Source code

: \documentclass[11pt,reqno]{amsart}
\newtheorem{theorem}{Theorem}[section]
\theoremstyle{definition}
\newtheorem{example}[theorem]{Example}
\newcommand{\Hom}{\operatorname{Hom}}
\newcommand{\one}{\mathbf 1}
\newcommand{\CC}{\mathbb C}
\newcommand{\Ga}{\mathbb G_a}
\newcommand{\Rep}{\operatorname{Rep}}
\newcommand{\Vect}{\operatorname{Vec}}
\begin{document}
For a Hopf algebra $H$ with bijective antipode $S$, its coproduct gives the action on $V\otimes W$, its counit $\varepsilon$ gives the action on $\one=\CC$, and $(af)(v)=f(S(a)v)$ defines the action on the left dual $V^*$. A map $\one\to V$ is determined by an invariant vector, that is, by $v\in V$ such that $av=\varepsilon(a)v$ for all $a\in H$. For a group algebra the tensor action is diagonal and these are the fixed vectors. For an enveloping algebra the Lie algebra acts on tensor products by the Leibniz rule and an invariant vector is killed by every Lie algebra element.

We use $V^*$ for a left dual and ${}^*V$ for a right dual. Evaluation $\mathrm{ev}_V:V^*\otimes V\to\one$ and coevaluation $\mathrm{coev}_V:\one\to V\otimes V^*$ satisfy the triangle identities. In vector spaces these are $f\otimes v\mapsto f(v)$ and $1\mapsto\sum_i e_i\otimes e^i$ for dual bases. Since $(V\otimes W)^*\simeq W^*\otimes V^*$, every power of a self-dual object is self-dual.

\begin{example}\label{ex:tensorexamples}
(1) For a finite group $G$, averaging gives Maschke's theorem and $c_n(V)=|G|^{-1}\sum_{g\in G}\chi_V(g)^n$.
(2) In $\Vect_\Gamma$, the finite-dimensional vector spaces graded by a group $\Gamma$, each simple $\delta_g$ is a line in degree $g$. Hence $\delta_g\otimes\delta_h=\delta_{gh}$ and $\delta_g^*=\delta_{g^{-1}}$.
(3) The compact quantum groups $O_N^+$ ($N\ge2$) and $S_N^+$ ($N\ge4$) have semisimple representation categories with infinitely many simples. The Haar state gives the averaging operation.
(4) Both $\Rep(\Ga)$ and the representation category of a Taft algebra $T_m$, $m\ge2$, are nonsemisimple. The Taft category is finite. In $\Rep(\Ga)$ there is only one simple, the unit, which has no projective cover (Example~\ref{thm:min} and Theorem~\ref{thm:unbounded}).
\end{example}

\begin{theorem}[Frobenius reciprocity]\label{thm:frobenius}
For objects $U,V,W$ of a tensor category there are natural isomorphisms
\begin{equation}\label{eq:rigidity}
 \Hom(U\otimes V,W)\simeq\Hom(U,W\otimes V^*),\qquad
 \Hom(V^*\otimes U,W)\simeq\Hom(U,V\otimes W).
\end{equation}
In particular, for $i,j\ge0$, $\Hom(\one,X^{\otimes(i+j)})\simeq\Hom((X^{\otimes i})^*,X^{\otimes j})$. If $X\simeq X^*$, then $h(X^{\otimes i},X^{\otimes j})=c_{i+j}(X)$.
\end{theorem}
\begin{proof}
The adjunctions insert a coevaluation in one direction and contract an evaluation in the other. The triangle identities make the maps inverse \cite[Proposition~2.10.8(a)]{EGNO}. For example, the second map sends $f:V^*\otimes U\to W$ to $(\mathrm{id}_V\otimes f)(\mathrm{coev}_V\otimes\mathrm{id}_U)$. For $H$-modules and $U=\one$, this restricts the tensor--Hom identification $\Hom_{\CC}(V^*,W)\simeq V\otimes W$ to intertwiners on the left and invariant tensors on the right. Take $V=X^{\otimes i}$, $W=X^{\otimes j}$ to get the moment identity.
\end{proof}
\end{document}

--------------------------------------------------

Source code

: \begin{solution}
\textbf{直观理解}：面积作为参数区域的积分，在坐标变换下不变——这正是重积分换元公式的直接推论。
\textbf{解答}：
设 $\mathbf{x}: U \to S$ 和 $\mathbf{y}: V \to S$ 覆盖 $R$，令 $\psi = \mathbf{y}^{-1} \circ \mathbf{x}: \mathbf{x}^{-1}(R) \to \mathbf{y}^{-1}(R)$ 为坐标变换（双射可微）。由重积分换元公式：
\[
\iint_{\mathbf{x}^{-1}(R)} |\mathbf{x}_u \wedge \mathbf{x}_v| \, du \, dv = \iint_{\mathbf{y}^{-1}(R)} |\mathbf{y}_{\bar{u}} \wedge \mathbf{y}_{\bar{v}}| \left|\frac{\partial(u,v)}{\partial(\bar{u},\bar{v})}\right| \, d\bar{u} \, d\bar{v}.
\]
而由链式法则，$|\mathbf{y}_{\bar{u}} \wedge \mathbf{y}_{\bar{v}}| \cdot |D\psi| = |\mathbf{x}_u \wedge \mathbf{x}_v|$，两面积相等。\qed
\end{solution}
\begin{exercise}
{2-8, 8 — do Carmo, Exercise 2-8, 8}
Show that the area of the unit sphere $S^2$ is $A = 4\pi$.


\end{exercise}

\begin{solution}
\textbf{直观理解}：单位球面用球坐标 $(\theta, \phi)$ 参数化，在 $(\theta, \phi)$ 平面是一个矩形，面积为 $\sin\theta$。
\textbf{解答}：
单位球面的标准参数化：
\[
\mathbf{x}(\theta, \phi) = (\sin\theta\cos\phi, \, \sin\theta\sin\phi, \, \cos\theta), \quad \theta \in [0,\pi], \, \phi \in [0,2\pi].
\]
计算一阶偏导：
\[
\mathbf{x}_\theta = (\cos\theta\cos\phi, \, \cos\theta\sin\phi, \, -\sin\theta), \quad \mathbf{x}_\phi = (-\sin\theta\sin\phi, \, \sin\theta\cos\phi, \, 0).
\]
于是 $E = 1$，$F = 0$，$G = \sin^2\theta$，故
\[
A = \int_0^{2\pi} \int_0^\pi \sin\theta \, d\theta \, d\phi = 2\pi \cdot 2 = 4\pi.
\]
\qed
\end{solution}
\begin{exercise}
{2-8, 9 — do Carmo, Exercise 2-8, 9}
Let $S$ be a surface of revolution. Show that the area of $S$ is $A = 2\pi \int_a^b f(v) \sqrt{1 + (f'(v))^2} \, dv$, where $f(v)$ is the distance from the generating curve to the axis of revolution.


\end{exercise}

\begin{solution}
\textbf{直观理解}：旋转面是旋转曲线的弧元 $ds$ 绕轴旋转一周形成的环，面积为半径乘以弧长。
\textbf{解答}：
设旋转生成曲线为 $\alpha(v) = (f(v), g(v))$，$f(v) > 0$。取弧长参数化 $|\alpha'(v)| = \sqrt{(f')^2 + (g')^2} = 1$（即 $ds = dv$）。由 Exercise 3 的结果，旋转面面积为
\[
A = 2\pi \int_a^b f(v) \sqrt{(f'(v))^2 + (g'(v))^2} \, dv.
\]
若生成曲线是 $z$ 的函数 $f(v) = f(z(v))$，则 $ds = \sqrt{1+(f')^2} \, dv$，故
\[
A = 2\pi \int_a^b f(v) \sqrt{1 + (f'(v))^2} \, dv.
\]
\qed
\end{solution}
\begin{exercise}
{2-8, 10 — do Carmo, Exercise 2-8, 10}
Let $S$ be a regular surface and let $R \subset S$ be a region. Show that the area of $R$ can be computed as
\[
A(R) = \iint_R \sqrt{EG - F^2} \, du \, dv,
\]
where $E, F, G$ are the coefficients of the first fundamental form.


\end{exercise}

--------------------------------------------------

WORK TASK: Extract every line containing the string "Show" from the material.

EXERCISE RESULT:
Show that the area of the unit sphere $S^2$ is $A = 4\pi$.
Let $S$ be a surface of revolution. Show that the area of $S$ is $A = 2\pi \int_a^b f(v) \sqrt{1 + (f'(v))^2} \, dv$, where $f(v)$ is the distance from the generating curve to the axis of revolution.
Let $S$ be a regular surface and let $R \subset S$ be a region. Show that the area of $R$ can be computed as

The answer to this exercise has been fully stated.